REQUIREMENT: Write the data out again exactly and in full.

[Data entries]
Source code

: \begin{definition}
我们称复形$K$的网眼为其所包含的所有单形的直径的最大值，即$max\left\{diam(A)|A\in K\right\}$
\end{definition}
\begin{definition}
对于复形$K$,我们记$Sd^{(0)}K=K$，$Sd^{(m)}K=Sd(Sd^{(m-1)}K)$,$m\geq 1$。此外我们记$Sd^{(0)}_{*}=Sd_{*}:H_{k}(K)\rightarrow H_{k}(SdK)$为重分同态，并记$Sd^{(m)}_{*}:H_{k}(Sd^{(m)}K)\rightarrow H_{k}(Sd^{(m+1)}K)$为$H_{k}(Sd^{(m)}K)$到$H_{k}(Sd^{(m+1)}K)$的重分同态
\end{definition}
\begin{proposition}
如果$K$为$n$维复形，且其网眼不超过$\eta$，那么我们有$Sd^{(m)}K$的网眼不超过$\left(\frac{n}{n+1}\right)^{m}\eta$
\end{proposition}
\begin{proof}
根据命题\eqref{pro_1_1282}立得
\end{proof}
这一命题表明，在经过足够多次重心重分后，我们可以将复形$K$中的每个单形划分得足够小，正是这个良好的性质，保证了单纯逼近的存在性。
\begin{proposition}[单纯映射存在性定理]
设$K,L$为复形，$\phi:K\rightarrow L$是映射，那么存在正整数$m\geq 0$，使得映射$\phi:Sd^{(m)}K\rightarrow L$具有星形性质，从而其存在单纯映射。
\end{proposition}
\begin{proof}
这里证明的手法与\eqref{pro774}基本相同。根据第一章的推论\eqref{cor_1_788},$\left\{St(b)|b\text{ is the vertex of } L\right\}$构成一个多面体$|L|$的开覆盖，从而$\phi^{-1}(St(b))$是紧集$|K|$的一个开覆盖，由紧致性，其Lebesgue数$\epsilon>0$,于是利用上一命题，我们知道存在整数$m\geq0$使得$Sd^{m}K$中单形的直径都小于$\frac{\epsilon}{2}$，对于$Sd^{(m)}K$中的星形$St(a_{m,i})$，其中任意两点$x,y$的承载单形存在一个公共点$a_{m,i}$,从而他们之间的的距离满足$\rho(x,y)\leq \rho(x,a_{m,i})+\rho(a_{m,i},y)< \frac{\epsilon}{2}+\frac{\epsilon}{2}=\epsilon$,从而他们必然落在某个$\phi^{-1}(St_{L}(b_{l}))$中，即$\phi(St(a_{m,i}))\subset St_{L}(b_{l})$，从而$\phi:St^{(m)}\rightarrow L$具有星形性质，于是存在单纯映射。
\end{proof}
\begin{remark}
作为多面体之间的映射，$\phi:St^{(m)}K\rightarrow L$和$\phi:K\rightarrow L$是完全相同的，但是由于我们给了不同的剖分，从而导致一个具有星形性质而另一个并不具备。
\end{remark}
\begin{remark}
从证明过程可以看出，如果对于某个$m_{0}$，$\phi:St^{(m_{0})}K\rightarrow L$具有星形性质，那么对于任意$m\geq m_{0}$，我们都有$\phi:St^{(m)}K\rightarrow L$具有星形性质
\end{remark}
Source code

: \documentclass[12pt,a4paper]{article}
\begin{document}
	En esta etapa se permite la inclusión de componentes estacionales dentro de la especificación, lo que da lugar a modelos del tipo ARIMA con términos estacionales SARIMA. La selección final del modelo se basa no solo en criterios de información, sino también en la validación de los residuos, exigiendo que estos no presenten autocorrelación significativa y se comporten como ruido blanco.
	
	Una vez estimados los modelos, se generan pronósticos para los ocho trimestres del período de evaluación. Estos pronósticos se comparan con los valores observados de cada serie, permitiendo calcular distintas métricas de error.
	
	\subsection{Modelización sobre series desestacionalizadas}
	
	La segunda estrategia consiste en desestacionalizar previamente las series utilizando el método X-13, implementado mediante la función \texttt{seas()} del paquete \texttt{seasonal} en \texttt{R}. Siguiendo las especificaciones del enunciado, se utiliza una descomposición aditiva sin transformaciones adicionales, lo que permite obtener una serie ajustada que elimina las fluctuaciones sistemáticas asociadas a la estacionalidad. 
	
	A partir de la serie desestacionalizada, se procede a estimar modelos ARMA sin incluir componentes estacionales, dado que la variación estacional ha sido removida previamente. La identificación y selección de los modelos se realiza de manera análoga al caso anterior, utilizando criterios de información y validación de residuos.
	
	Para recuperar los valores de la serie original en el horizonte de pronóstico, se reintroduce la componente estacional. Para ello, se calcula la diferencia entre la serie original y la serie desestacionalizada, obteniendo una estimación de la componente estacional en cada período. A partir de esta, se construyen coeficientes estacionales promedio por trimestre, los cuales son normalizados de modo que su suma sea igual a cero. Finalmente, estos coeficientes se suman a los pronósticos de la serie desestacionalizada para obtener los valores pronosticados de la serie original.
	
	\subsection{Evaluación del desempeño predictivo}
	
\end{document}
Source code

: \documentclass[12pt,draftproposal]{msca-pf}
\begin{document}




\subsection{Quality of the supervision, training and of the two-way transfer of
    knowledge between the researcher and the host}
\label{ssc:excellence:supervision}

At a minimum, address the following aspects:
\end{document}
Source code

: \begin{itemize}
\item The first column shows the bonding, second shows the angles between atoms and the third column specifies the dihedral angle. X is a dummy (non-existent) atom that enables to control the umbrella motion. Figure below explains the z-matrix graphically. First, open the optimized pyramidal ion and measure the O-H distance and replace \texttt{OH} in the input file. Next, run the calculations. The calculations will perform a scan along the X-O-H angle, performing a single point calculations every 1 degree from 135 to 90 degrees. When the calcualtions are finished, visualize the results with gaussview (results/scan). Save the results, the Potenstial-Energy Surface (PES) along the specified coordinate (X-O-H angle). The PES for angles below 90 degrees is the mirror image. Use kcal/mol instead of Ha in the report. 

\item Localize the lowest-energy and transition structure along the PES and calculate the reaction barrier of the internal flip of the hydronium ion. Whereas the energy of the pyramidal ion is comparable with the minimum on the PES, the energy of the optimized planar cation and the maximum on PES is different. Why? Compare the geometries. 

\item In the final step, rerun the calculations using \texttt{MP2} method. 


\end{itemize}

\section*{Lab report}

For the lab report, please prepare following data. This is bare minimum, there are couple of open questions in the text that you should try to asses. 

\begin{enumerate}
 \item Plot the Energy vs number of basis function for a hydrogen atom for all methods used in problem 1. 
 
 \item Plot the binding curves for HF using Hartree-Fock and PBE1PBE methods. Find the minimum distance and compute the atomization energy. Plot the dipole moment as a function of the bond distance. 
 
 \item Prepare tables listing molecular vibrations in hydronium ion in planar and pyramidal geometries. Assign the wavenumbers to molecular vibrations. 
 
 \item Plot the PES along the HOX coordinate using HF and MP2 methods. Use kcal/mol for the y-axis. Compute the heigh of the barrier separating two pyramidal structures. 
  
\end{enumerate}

EXERCISE RESPONSE:
Source code

: \begin{definition}
我们称复形$K$的网眼为其所包含的所有单形的直径的最大值，即$max\left\{diam(A)|A\in K\right\}$
\end{definition}
\begin{definition}
对于复形$K$,我们记$Sd^{(0)}K=K$，$Sd^{(m)}K=Sd(Sd^{(m-1)}K)$,$m\geq 1$。此外我们记$Sd^{(0)}_{*}=Sd_{*}:H_{k}(K)\rightarrow H_{k}(SdK)$为重分同态，并记$Sd^{(m)}_{*}:H_{k}(Sd^{(m)}K)\rightarrow H_{k}(Sd^{(m+1)}K)$为$H_{k}(Sd^{(m)}K)$到$H_{k}(Sd^{(m+1)}K)$的重分同态
\end{definition}
\begin{proposition}
如果$K$为$n$维复形，且其网眼不超过$\eta$，那么我们有$Sd^{(m)}K$的网眼不超过$\left(\frac{n}{n+1}\right)^{m}\eta$
\end{proposition}
\begin{proof}
根据命题\eqref{pro_1_1282}立得
\end{proof}
这一命题表明，在经过足够多次重心重分后，我们可以将复形$K$中的每个单形划分得足够小，正是这个良好的性质，保证了单纯逼近的存在性。
\begin{proposition}[单纯映射存在性定理]
设$K,L$为复形，$\phi:K\rightarrow L$是映射，那么存在正整数$m\geq 0$，使得映射$\phi:Sd^{(m)}K\rightarrow L$具有星形性质，从而其存在单纯映射。
\end{proposition}
\begin{proof}
这里证明的手法与\eqref{pro774}基本相同。根据第一章的推论\eqref{cor_1_788},$\left\{St(b)|b\text{ is the vertex of } L\right\}$构成一个多面体$|L|$的开覆盖，从而$\phi^{-1}(St(b))$是紧集$|K|$的一个开覆盖，由紧致性，其Lebesgue数$\epsilon>0$,于是利用上一命题，我们知道存在整数$m\geq0$使得$Sd^{m}K$中单形的直径都小于$\frac{\epsilon}{2}$，对于$Sd^{(m)}K$中的星形$St(a_{m,i})$，其中任意两点$x,y$的承载单形存在一个公共点$a_{m,i}$,从而他们之间的的距离满足$\rho(x,y)\leq \rho(x,a_{m,i})+\rho(a_{m,i},y)< \frac{\epsilon}{2}+\frac{\epsilon}{2}=\epsilon$,从而他们必然落在某个$\phi^{-1}(St_{L}(b_{l}))$中，即$\phi(St(a_{m,i}))\subset St_{L}(b_{l})$，从而$\phi:St^{(m)}\rightarrow L$具有星形性质，于是存在单纯映射。
\end{proof}
\begin{remark}
作为多面体之间的映射，$\phi:St^{(m)}K\rightarrow L$和$\phi:K\rightarrow L$是完全相同的，但是由于我们给了不同的剖分，从而导致一个具有星形性质而另一个并不具备。
\end{remark}
\begin{remark}
从证明过程可以看出，如果对于某个$m_{0}$，$\phi:St^{(m_{0})}K\rightarrow L$具有星形性质，那么对于任意$m\geq m_{0}$，我们都有$\phi:St^{(m)}K\rightarrow L$具有星形性质
\end{remark}
Source code

: \documentclass[12pt,a4paper]{article}
\begin{document}
	En esta etapa se permite la inclusión de componentes estacionales dentro de la especificación, lo que da lugar a modelos del tipo ARIMA con términos estacionales SARIMA. La selección final del modelo se basa no solo en criterios de información, sino también en la validación de los residuos, exigiendo que estos no presenten autocorrelación significativa y se comporten como ruido blanco.
	
	Una vez estimados los modelos, se generan pronósticos para los ocho trimestres del período de evaluación. Estos pronósticos se comparan con los valores observados de cada serie, permitiendo calcular distintas métricas de error.
	
	\subsection{Modelización sobre series desestacionalizadas}
	
	La segunda estrategia consiste en desestacionalizar previamente las series utilizando el método X-13, implementado mediante la función \texttt{seas()} del paquete \texttt{seasonal} en \texttt{R}. Siguiendo las especificaciones del enunciado, se utiliza una descomposición aditiva sin transformaciones adicionales, lo que permite obtener una serie ajustada que elimina las fluctuaciones sistemáticas asociadas a la estacionalidad. 
	
	A partir de la serie desestacionalizada, se procede a estimar modelos ARMA sin incluir componentes estacionales, dado que la variación estacional ha sido removida previamente. La identificación y selección de los modelos se realiza de manera análoga al caso anterior, utilizando criterios de información y validación de residuos.
	
	Para recuperar los valores de la serie original en el horizonte de pronóstico, se reintroduce la componente estacional. Para ello, se calcula la diferencia entre la serie original y la serie desestacionalizada, obteniendo una estimación de la componente estacional en cada período. A partir de esta, se construyen coeficientes estacionales promedio por trimestre, los cuales son normalizados de modo que su suma sea igual a cero. Finalmente, estos coeficientes se suman a los pronósticos de la serie desestacionalizada para obtener los valores pronosticados de la serie original.
	
	\subsection{Evaluación del desempeño predictivo}
	
\end{document}
Source code

: \documentclass[12pt,draftproposal]{msca-pf}
\begin{document}




\subsection{Quality of the supervision, training and of the two-way transfer of
    knowledge between the researcher and the host}
\label{ssc:excellence:supervision}

At a minimum, address the following aspects:
\end{document}
Source code

: \begin{itemize}
\item The first column shows the bonding, second shows the angles between atoms and the third column specifies the dihedral angle. X is a dummy (non-existent) atom that enables to control the umbrella motion. Figure below explains the z-matrix graphically. First, open the optimized pyramidal ion and measure the O-H distance and replace \texttt{OH} in the input file. Next, run the calculations. The calculations will perform a scan along the X-O-H angle, performing a single point calculations every 1 degree from 135 to 90 degrees. When the calcualtions are finished, visualize the results with gaussview (results/scan). Save the results, the Potenstial-Energy Surface (PES) along the specified coordinate (X-O-H angle). The PES for angles below 90 degrees is the mirror image. Use kcal/mol instead of Ha in the report. 

\item Localize the lowest-energy and transition structure along the PES and calculate the reaction barrier of the internal flip of the hydronium ion. Whereas the energy of the pyramidal ion is comparable with the minimum on the PES, the energy of the optimized planar cation and the maximum on PES is different. Why? Compare the geometries. 

\item In the final step, rerun the calculations using \texttt{MP2} method. 


\end{itemize}

\section*{Lab report}

For the lab report, please prepare following data. This is bare minimum, there are couple of open questions in the text that you should try to asses. 

\begin{enumerate}
 \item Plot the Energy vs number of basis function for a hydrogen atom for all methods used in problem 1. 
 
 \item Plot the binding curves for HF using Hartree-Fock and PBE1PBE methods. Find the minimum distance and compute the atomization energy. Plot the dipole moment as a function of the bond distance. 
 
 \item Prepare tables listing molecular vibrations in hydronium ion in planar and pyramidal geometries. Assign the wavenumbers to molecular vibrations. 
 
 \item Plot the PES along the HOX coordinate using HF and MP2 methods. Use kcal/mol for the y-axis. Compute the heigh of the barrier separating two pyramidal structures. 
  
\end{enumerate}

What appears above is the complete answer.